Speaking for US taxes - it depends on a lot of things. The first of which are
they NSO or ISO's? Most likely they are ISO's.

If they are ISO's, them vesting has no tax implications until you exercise
them. The company should have given you an exercise price. This is the per
option price you would pay to own the shares after the vesting date. Let's say
they gave you 1,000 options each year for 3 years at an exercise price of
$1.00. Then after that first year it would cost you $1,000 to exercise those
options. You would then be liable for AMT gains from the current fair market
value of the options minus the exercise price. Let's say that when you
exercises the 1,000 options, they were worth $2.50. Then you would have had a
"gain" of ( 2.50 - 1.00 )* 1000 = $1,500 even though you haven't sold them or
received any money. This gain is used to compute your AMT. The AMT has certain
allowances so depending on how much that "gain" is and your salary you may or
may not owe extra taxes on the gain for the current year.

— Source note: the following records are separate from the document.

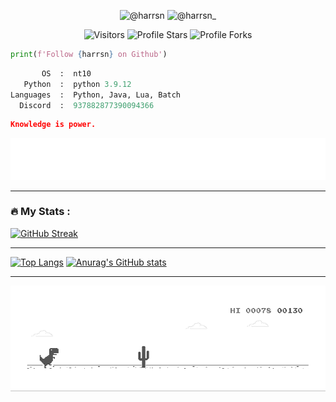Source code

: <p align="center">
<img src="https://img.shields.io/badge/-@harrsn-c4302b?style=flat-square&labelColor=c4302b&logo=youtube&logoColor=white&link=https://www.youtube.com/@harrsn" alt="@harrsn"></a>
<img src="https://img.shields.io/badge/-@harrsn_-1ca0f1?style=flat-square&labelColor=1ca0f1&logo=twitter&logoColor=white&link=https://twitter.com/harrsn_" alt="@harrsn_"></a>

<p align="center"><img src="https://gpvc.arturio.dev/Harrsn" alt="Visitors"></a>
<img src="https://img.shields.io/badge/dynamic/json?&label=Total%20Stars&color=bb2527&style=flat&style=for-the-badge&query=%24.stars&url=https://api.github-star-counter.workers.dev/user/Harrsn" alt="Profile Stars"></a>
<img src="https://img.shields.io/badge/dynamic/json?&label=Total%20Forks&color=bb2527&style=flat&style=for-the-badge&query=%24.forks&url=https://api.github-star-counter.workers.dev/user/Harrsn" alt="Profile Forks"></a>

```python
print(f'Follow {harrsn} on Github')
```

```python
       OS  :  nt10
   Python  :  python 3.9.12
Languages  :  Python, Java, Lua, Batch
  Discord  :  937882877390094366
```

```json
Knowledge is power.
```

<div align="center">
<a href="https://github.com/Harrsn/harrsn/issues/1#issuecomment-new"><img src="images/guestbook.svg"></a> 
</div>

<!-- Guestbook 
| Name | Date | Message |
|---|---|---|
| <a href="https://github.com/rainnfx"><img width="24" src="https://avatars.githubusercontent.com/u/74088595?s=24&u=740b5b07c8d25bf39df0a7f574acf54fdea4685e&v=4" alt="rainnfx" /> rainnfx</a> |2/23/2023, 12:27:48 AM|love this!!|
| <a href="https://github.com/CloakSelf"><img width="24" src="https://avatars.githubusercontent.com/u/81986909?s=24&u=28421664fa31eacf79589903167e5d6c7b0266e2&v=4" alt="CloakSelf" /> CloakSelf</a> |2/22/2023, 7:47:45 AM|hey hit me up on aol im if u got a chance! tell u on irc #lolz|
| <a href="https://github.com/N-Santiago"><img width="24" src="https://avatars.githubusercontent.com/u/58798878?s=24&u=4d0a98718e51a3df8a2686dcdb80565325c9bdeb&v=4" alt="N-Santiago" /> N-Santiago</a> |2/22/2023, 5:41:09 AM|This is awesome!|
| <a href="https://github.com/camelcaseisthebest"><img width="24" src="https://avatars.githubusercontent.com/u/119706124?s=24&u=d87c5d36b1c2154f670f9b1b82f46866a778d497&v=4" alt="camelcaseisthebest" /> camelcaseisthebest</a> |2/12/2023, 4:51:39 PM|Hello world!|
| <a href="https://github.com/lakshyarao22"><img width="24" src="https://avatars.githubusercontent.com/u/5268175?s=24&u=d1a475ea1cf11af847c2466d85078a2490166ae1&v=4" alt="lakshyarao22" /> lakshyarao22</a> |2/8/2023, 6:18:21 PM|is it real??|
<!-- /Guestbook -->

---

### :fire: My Stats :
[![GitHub Streak](http://github-readme-streak-stats.herokuapp.com?user=Harrsn&hide_border=true)](https://git.io/streak-stats)

---

[![Top Langs](https://github-readme-stats.vercel.app/api/top-langs/?username=Harrsn)](https://github.com/anuraghazra/github-readme-stats)
[![Anurag's GitHub stats](https://github-readme-stats.vercel.app/api?username=Harrsn)](https://github.com/anuraghazra/github-readme-stats)

---

<p align="center">
  <img width="1000" src="https://github.com/Harrsn/harrsn/blob/main/dino.gif" alt="Dino">
</p>
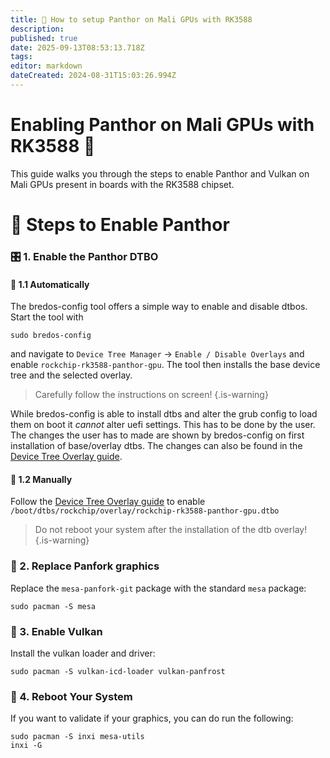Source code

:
 ```yaml
---
title: 🐾 How to setup Panthor on Mali GPUs with RK3588
description: 
published: true
date: 2025-09-13T08:53:13.718Z
tags: 
editor: markdown
dateCreated: 2024-08-31T15:03:26.994Z
---
```


# Enabling Panthor on Mali GPUs with RK3588 🚀

This guide walks you through the steps to enable Panthor and Vulkan on Mali GPUs present in boards with the RK3588 chipset.

# 🔧 Steps to Enable Panthor 

### 🎛️ 1. Enable the Panthor DTBO
#### 🤖 1.1 Automatically
The bredos-config tool offers a simple way to enable and disable dtbos. Start the tool with
```
sudo bredos-config
```
and navigate to `Device Tree Manager` -> `Enable / Disable Overlays` and enable `rockchip-rk3588-panthor-gpu`. The tool then installs the base device tree and the selected overlay. 

> Carefully follow the instructions on screen!
{.is-warning}

While bredos-config is able to install dtbs and alter the grub config to load them on boot it *cannot* alter uefi settings. This has to be done by the user. The changes the user has to made are shown by bredos-config on first installation of base/overlay dtbs. The changes can also be found in the [Device Tree Overlay guide](/how-to/how-to-enable-dtbos).


#### 🦶 1.2 Manually
Follow the [Device Tree Overlay guide](/how-to/how-to-enable-dtbos) to enable
`/boot/dtbs/rockchip/overlay/rockchip-rk3588-panthor-gpu.dtbo`

> Do not reboot your system after the installation of the dtb overlay!
{.is-warning}


### 🔄 2. Replace Panfork graphics

Replace the `mesa-panfork-git` package with the standard `mesa` package:

```  
sudo pacman -S mesa
```

### 🌋 3. Enable Vulkan

Install the vulkan loader and driver:
```
sudo pacman -S vulkan-icd-loader vulkan-panfrost
```

### 🔁 4. Reboot Your System 
If you want to validate if your graphics, you can do run the following:
```
sudo pacman -S inxi mesa-utils
inxi -G
```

If this was confusing - do some googling on ISO AMT and then contact a lawyer.

------
baccredited
Don't accept any advice from your company (I have been personally burned). Pay
a pro to answer this question.

------
brudgers
A related -- and perhaps bigger -- question is what are your rights and
obligations regarding selling the shares.

A smaller question is "is the company really a startup?" The granting of
shares to employees rather than options is more typical for companies
organized to produce cash flows to share holders rather than spending
available cash in pursuit of growth.

Good luck.

------
abannin
This is a wonderful question for a lawyer.

------
alain94040
Google 83b election if you are in the US.